By evening, the panic had turned into something colder. Ethan drove to his mother’s house first. Claire wasn’t there. Then to her sister Julia’s condo in Brooklyn. No answer. He sat in the car outside for almost an hour before Julia finally stepped out with a trash bag. She saw him immediately, walked to the curb, and stopped several feet away.

“Where is Claire?” he asked through the open window.

Julia laughed once, with no humor in it. “Interesting. That’s your first real question in months.”

“I’m serious.”

“So is she.”

“She took my kid.”

Julia folded her arms. “Your wife took her newborn baby after finding out her husband was cheating while she was recovering from childbirth. That’s not kidnapping, Ethan. That’s survival.”

“I can fix this.”

Julia looked at him for a long moment. “No. What you can do is decide whether you want to protect your ego or become a father. Those are different things.”

He wanted to argue, but her expression stopped him.
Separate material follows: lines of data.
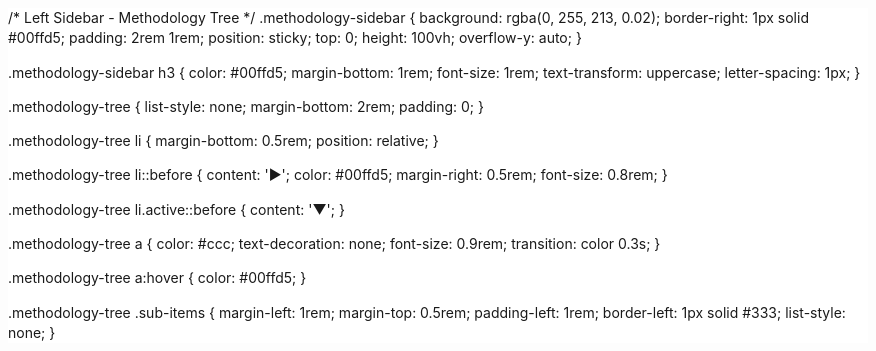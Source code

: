 /* Left Sidebar - Methodology Tree */
.methodology-sidebar {
  background: rgba(0, 255, 213, 0.02);
  border-right: 1px solid #00ffd5;
  padding: 2rem 1rem;
  position: sticky;
  top: 0;
  height: 100vh;
  overflow-y: auto;
}

.methodology-sidebar h3 {
  color: #00ffd5;
  margin-bottom: 1rem;
  font-size: 1rem;
  text-transform: uppercase;
  letter-spacing: 1px;
}

.methodology-tree {
  list-style: none;
  margin-bottom: 2rem;
  padding: 0;
}

.methodology-tree li {
  margin-bottom: 0.5rem;
  position: relative;
}

.methodology-tree li::before {
  content: '▶';
  color: #00ffd5;
  margin-right: 0.5rem;
  font-size: 0.8rem;
}

.methodology-tree li.active::before {
  content: '▼';
}

.methodology-tree a {
  color: #ccc;
  text-decoration: none;
  font-size: 0.9rem;
  transition: color 0.3s;
}

.methodology-tree a:hover {
  color: #00ffd5;
}

.methodology-tree .sub-items {
  margin-left: 1rem;
  margin-top: 0.5rem;
  padding-left: 1rem;
  border-left: 1px solid #333;
  list-style: none;
}
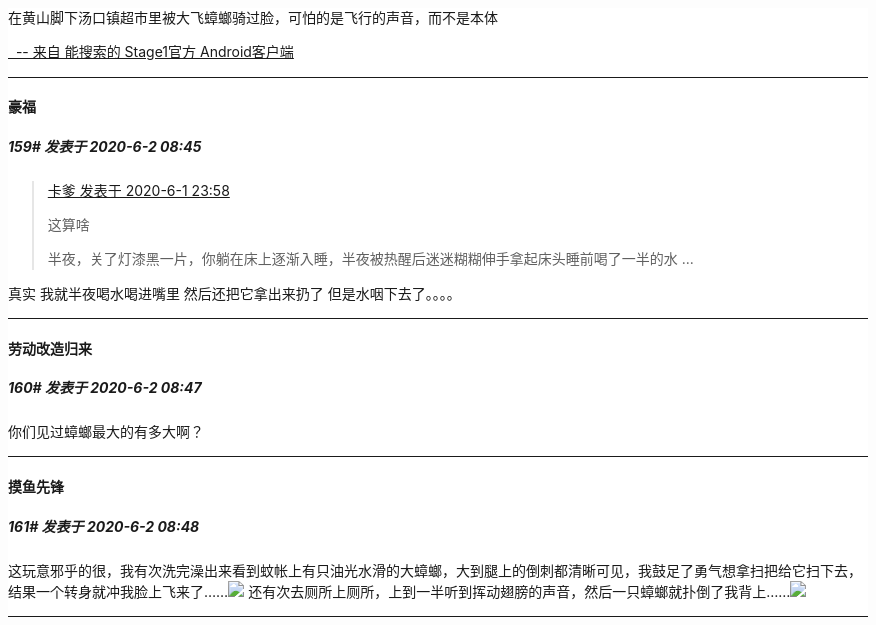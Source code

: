 


在黄山脚下汤口镇超市里被大飞蟑螂骑过脸，可怕的是飞行的声音，而不是本体

[  -- 来自 能搜索的 Stage1官方 Android客户端](https://www.coolapk.com/apk/140634)







-----

####  豪福  
##### 159#       发表于 2020-6-2 08:45



<blockquote><a href="httphttps://bbs.saraba1st.com/2b/forum.php?mod=redirect&amp;goto=findpost&amp;pid=47644404&amp;ptid=1939060" target="_blank">卡爹 发表于 2020-6-1 23:58</a>

这算啥

半夜，关了灯漆黑一片，你躺在床上逐渐入睡，半夜被热醒后迷迷糊糊伸手拿起床头睡前喝了一半的水 ...</blockquote>
真实 我就半夜喝水喝进嘴里 然后还把它拿出来扔了 但是水咽下去了。。。。







-----

####  劳动改造归来  
##### 160#       发表于 2020-6-2 08:47




你们见过蟑螂最大的有多大啊？







-----

####  摸鱼先锋  
##### 161#       发表于 2020-6-2 08:48




这玩意邪乎的很，我有次洗完澡出来看到蚊帐上有只油光水滑的大蟑螂，大到腿上的倒刺都清晰可见，我鼓足了勇气想拿扫把给它扫下去，结果一个转身就冲我脸上飞来了……<img src="https://static.saraba1st.com/image/smiley/face2017/094.png" referrerpolicy="no-referrer">
还有次去厕所上厕所，上到一半听到挥动翅膀的声音，然后一只蟑螂就扑倒了我背上……<img src="https://static.saraba1st.com/image/smiley/face2017/104.png" referrerpolicy="no-referrer">







-----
It was not angry anymore. It was settled. That frightened him more than shouting would have.

On the drive home, he finally listened to the voice memo Claire had sent two weeks earlier, the one he had ignored because Vanessa was in the passenger seat that night. Claire’s voice was tired, strained, and heartbreakingly steady.

“I know everything, Ethan. Don’t come here pretending anymore. By the time you hear this, I’ll already be gone. You don’t get to betray me and then arrive with flowers like that erases what I lived through alone.”